Long ago I used Twitteriffic for iPhone, and was perfectly happy with it. I only defected to Tweetie because the iPhone app offered Ping.fm integration, allowing me to utilize Ping.fm to update multiple networks all at once, and not only status updates, but blogging, micro-blogging, and photo uploads. The fact that Tweetie offered Ping.fm integration was big for me: I could read tweets and also update multiple services, all from one nice UI.

Then Tweetie became seriously unstable, crashing more often than not, and around the same time Courtney told me about Birdfeed, an app developed by a good friend of hers. Birdfeed’s UI was far superior to Tweetie’s, plus it had local caching, and though I was loathe to give up Ping.fm integration, it wasn’t of much use to me in its current state. I figured I’d catch Tweetie 2.0 when it was released.

When Tweetie 2.0 was released, Ping.fm integration was written out of it. Ping.fm-loving Tweetie users were upset. Some felt betrayed, and in an open-source world, there is always another client for betrayed users to buy. Those of you with greater marketing experience than I have should feel free to comment on the changing face of customer loyalty.

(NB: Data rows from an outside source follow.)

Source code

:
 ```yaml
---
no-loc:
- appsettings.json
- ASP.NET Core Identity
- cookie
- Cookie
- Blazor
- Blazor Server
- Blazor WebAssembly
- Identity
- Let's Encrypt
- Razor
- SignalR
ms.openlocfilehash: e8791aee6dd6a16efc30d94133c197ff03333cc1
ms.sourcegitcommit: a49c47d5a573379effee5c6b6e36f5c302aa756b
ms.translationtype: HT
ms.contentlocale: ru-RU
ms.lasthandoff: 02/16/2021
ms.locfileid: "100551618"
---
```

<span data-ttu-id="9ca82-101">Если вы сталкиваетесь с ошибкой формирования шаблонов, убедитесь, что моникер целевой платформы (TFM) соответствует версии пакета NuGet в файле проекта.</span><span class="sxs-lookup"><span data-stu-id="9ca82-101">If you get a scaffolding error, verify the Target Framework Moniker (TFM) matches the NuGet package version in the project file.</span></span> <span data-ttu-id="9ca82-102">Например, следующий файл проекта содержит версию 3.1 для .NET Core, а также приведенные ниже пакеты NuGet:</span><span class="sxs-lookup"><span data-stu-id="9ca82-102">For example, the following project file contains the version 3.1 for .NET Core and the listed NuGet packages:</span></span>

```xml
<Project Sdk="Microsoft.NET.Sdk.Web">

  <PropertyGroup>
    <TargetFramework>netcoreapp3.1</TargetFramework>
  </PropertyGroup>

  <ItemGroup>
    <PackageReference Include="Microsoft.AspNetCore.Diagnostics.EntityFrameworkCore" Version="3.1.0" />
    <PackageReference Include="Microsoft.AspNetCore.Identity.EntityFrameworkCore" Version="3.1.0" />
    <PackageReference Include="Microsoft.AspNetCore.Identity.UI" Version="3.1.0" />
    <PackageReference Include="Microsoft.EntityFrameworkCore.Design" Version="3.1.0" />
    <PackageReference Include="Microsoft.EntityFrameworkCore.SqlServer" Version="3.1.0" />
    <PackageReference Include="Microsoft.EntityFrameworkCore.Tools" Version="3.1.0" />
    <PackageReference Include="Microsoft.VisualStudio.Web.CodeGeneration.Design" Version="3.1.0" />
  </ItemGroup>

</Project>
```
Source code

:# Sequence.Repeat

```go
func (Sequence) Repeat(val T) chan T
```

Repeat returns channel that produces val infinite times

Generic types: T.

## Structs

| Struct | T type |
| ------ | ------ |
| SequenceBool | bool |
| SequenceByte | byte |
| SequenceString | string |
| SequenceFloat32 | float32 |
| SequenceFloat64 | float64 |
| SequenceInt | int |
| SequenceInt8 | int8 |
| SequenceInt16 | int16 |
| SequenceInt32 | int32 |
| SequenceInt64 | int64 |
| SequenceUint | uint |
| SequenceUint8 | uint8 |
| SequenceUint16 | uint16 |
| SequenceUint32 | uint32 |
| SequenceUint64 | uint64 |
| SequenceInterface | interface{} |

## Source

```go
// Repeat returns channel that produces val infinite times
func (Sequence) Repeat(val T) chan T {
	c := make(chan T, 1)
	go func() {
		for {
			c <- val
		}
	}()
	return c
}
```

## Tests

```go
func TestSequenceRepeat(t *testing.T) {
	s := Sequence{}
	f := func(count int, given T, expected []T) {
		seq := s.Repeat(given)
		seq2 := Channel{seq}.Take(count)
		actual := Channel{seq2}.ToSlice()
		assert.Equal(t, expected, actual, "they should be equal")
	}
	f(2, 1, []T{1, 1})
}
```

Tweetie employees had been using GetSatisfaction, a well-known customer support community engine, and of course a number of “what happened to Ping.fm” threads broke out on it. No one from the company answered clearly, and instead asked people why they wanted the integration. One Tweetie employee was quoted as stating the following about wanting to update multiple networks simultaneously: “It always calls to mind a small child repeating the same thing ad nauseum. Essentially wasting the time of all the people who actually like you enough to follow you on multiple networks.” (As of this writing, I cannot verify this quote because GetSatisfaction will no longer allow me to go further back in this conversation. I can, however, point you to where the employee states that he has “some well known negative ideas about Ping.fm”.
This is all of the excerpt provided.